Nolan’s head drops to my shoulder, just above the hem of my shirt.
His nose grazes the sensitive skin, and his lips touch a gentle kiss just under my chin.
Then another—this time along my jaw—and another, his hands tangling further in my curls as he walks me backward, toward the closed door.
His kisses start out tender, but as each one presses into my skin, I feel the tension begin to pull tight.
A quiet whimper escapes me, but it’s cut short as his mouth finds mine.
His lips are warm—moving gently, lightly, at first, and then deeper.
Urgent, but not greedy. Direct, but not rough.
His scent—citrus and cinnamon—grounds me, and I tighten my arms around his neck, one hand cradling the back of his head, my fingers weaving into his hair.
I kiss him back desperately, almost needy, like I’ve been lost, parched in the desert for years and his genuine kindness and optimism have just come into view like a whole damn oasis.
He kisses me deeper, pulls me in tighter, and a need blossoms in my core while another aches in my chest. His hand grasps tightly just above my hip, fingers grazing just under my shirt.
Nolan’s holding back, I can tell. But his restraint is balanced on a knife’s edge, and I know that at any moment he will let go.
I want him to. I want to disappear into him. I want him to devour me.
There’s nothing I want more than to fall into this moment completely.
A flash of Nolan and me on his desk, doing things we probably shouldn’t be doing just a few feet away from where food is prepared, excites me, but also snaps me back to reality.
I suddenly remember why I’m here, why I snapped, and why I have to make up with him before getting off the ship.
Because I do have to get off the ship, that is.
To find Molly, to fix things with her. To fix my career.
I pull away, breathless, my hand on his chest as I try to right myself and remember how to talk.
“What’s wrong?” His eyes search my face, concern etching his brow.
“I want nothing more than to keep doing what we’re doing…but I have to go.”
“Does this have something to do with what was going on in your room when I came by?” He leans back, putting some distance between the two of us, but doesn’t let go of me.
“I kind of managed to…lose…one of the contestants,” I admit, glancing up at him with a half-hearted smirk. His brows lift higher in surprise, and his mouth, still swollen from our kiss, drops open slightly.
“Now I understand why everyone was so angry.”

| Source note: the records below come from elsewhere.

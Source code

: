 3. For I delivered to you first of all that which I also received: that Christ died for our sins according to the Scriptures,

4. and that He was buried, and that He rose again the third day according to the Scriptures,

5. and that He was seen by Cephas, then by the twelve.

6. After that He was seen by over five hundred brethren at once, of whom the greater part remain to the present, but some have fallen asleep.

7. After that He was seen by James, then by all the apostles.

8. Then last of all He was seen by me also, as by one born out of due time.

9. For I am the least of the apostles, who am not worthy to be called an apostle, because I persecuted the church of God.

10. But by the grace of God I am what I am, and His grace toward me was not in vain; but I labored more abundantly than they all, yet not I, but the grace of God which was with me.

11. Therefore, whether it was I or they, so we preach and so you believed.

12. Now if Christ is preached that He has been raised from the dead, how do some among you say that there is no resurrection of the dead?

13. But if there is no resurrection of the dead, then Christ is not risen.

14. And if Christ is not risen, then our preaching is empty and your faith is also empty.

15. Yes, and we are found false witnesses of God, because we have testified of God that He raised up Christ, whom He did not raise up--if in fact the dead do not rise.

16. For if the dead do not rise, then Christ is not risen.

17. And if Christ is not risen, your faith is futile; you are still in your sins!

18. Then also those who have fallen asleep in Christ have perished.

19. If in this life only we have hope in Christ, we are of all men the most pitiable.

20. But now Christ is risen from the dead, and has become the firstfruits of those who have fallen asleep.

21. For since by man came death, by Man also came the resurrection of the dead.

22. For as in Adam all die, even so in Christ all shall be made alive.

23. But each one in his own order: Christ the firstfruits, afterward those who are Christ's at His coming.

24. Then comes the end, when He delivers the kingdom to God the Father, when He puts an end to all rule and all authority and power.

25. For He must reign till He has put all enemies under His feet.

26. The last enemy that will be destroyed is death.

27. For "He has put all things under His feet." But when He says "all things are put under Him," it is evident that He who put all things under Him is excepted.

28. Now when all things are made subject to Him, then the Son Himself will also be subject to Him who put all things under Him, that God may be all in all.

“I know where she’s going. I just have to follow her, convince her to come back to the ship, and then make it back before we leave port tomorrow night.”
“Where do you have to go?”
“That’s the thing…I know it’s on the Amalfi Coast, but I just don’t know where.” I slide the photograph out of my pocket and hand it to him. He drops his hand from my hip and turns to snatch his glasses from the desk, sliding them on so he can study the picture.
“The Cathedral of St. Andrew,” he says, finally.
“You know it?”
“Yeah, it’s famous.” His gaze flicks up to mine and then back down to the photograph. “You’re not going alone, are you?”
“That was the plan,” I say with a shrug.
“Uh, no.” He gives me a disapproving look. It’s the same one he gave me when he realized I hadn’t included breakfast on my menu card. “I’ll take you.”
“What? No, no—you can’t just leave, you have a job here, Nolan,” I argue, but he’s already darting around the cramped office, throwing a few things in a small backpack and pulling off his white jacket, replacing it with a black hoodie.
“It’s not just a job, Chloe,” he says, looking at me over the frame of his glasses as he slips his notebook into the bag. “We have each other’s backs. Shayla can keep things moving while I’m gone.”
“Are you sure?” I ask nervously. I don’t want him to do something that will get him in trouble. I can’t deny, though, that the idea of not having to do this alone is comforting. It’s made better by the fact that it’s Nolan with whom I’ll be spending the next twenty-four hours driving across Italy.
“Of course I’m sure.” He swings the backpack over his shoulder. “Let’s go get your gal.”